«Para o sector de transportes e logística o problema do Brexit é, à primeira vista, secundário do ponto de vista estrito da saída da UE , já que o UK representa como destino, somente 9% das exportações portuguesas.
Numa análise mais profunda o problema é muito grave, já que estamos perante uma conjunção de factores adversos que se potenciam mutuamente. A incerteza sobre o futuro que o Brexit projecta em todos os países membros da UE bem como no resto do mundo, afectando globalmente os investimentos e como consequência óbvia, o crescimento das economias, tanto da UE como fora dela, é na realidade uma situação gravíssima.

Num mundo em que a incerteza reina desde 2008, com uma recuperação incerta da crise financeira e com o crescimento a progredir qual caracol com calmantes particularmente na UE, este Brexit introduz um factor adicional de incerteza sobre o futuro, que dispensaríamos de bom grado.

Depois de um ano de 2015 brilhante no que se refere a exportações portuguesas, no qual se registou um crescimento notável das exportações relativamente a 2014 para quase todos os países, com as excepções de Angola e Brasil pelas razões que se conhecem, já se previa um abrandamento acentuado das exportações em 2016, para números semelhantes ou abaixo de 2014, mesmo sem Brexit e devido à crescente estagnação da economia mundial, o que é extremamente preocupante para o nosso sector.

Em termos de tendência, o Brexit, se se materializar, vai quanto muito aumentar a incerteza e a tendência já fortemente negativa que as nossas exportações evidenciavam no corrente ano relativamente a 2015, o que certamente produzirá efeitos bastante graves no crescimento do volume de negócios das empresas em geral.
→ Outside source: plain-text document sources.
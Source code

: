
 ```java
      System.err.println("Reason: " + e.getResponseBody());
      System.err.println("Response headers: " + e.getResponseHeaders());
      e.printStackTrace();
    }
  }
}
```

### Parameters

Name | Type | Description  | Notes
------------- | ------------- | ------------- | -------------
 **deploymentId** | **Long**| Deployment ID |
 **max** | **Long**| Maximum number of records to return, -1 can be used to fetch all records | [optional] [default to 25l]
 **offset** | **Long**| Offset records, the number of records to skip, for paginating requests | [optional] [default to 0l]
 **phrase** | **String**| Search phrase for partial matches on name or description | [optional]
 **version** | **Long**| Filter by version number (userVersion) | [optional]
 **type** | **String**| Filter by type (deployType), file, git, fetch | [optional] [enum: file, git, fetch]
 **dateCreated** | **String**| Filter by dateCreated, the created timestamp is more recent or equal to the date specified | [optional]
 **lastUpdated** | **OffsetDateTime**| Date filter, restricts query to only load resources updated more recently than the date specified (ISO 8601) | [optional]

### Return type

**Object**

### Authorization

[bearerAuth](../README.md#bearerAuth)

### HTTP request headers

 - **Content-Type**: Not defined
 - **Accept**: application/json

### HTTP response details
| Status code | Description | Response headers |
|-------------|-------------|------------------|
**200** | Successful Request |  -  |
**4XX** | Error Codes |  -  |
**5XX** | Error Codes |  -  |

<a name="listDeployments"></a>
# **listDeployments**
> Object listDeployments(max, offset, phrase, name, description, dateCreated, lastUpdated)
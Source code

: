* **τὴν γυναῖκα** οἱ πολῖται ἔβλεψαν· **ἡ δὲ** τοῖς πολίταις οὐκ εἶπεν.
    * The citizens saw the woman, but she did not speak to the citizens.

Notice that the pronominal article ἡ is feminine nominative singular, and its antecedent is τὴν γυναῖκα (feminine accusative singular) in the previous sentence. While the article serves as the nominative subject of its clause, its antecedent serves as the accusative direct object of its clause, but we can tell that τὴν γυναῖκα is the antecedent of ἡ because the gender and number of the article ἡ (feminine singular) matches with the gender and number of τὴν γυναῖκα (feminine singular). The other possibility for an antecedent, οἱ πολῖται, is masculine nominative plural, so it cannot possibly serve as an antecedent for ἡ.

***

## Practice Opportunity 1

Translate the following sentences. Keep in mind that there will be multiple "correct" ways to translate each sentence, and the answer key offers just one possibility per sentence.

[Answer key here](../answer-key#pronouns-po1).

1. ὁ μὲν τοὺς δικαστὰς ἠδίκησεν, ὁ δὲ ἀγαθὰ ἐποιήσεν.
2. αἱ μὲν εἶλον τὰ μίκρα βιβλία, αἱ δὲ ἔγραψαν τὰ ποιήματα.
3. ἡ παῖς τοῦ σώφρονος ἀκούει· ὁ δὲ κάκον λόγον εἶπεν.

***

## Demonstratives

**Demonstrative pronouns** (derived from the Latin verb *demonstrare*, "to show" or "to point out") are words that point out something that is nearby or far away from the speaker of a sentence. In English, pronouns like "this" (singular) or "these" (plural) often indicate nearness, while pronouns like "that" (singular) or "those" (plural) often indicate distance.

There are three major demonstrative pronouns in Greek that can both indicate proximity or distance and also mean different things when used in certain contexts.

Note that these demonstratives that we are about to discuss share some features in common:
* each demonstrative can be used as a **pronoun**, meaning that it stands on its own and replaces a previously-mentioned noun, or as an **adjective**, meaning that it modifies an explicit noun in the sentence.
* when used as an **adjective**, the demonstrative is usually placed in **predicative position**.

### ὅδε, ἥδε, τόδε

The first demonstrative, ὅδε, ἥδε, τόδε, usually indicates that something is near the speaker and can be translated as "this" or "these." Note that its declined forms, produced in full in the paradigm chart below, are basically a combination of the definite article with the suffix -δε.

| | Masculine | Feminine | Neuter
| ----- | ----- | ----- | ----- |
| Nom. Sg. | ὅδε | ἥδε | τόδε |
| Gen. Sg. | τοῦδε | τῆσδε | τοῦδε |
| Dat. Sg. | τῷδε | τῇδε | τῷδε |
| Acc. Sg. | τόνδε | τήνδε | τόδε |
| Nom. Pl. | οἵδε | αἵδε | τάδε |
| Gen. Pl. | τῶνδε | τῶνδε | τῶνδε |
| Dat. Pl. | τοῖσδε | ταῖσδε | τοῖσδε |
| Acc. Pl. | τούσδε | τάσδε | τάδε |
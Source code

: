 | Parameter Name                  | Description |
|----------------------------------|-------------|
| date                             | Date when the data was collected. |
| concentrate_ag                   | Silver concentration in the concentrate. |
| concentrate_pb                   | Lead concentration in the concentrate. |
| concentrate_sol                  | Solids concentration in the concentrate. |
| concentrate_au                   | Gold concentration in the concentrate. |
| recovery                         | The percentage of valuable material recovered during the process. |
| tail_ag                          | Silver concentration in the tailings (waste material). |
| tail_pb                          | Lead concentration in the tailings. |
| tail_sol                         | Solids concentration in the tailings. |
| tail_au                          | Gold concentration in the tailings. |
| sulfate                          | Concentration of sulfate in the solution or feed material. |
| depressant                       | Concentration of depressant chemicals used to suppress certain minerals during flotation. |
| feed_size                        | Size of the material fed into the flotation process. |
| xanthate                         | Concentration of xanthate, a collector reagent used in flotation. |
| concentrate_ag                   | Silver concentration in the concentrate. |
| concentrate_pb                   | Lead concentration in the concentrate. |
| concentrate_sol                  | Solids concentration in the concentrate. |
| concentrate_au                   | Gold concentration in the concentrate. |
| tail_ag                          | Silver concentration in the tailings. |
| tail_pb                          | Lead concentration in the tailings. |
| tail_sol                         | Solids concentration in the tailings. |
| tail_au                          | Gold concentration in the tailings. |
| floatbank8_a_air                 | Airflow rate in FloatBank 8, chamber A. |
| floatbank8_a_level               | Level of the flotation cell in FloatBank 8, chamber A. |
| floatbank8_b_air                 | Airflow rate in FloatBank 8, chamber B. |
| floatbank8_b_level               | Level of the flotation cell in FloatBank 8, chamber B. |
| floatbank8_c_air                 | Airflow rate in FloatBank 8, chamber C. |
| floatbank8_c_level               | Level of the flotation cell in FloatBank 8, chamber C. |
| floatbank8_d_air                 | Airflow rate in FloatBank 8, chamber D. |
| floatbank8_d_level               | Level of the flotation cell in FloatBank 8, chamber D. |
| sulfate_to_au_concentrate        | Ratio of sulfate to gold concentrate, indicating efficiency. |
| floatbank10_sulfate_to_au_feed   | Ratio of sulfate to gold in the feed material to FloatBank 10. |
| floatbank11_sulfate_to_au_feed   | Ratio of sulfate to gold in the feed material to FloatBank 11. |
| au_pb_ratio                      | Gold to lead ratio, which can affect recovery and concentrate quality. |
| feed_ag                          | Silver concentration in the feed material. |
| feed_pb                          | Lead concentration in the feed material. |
A incerteza é o principal factor de bloqueio ao investimento e à implementação do pensamento estratégico nas empresas, o que obviamente afecta o crescimento das empresas e da economia, já que em clima de incerteza, em vez de implementar medidas ou tomar decisões estratégicas, as empresas optam geralmente por tomar medidas tácticas de curto prazo, que as protejam contra essa mesma incerteza. Estas medidas são na maioria dos casos, medidas restrictivas de toda a ordem, de modo a preparar as empresas para o ‘embate’, caso o pior cenário projectado se torne realidade. O crescimento da economia e, por consequência o emprego serão sempre os principais prejudicados por medidas deste tipo.

Mesmo neste panorama sombrio com a conjunção dos factores antes descritos, a GEFCO lançou vários planos de acção para o desenvolvimento dos seus mercados alvo, pelo que, apesar da apreensão que a actual conjuntura provoca, estamos convictos acerca do cumprimento dos nossos objectivos em 2016.»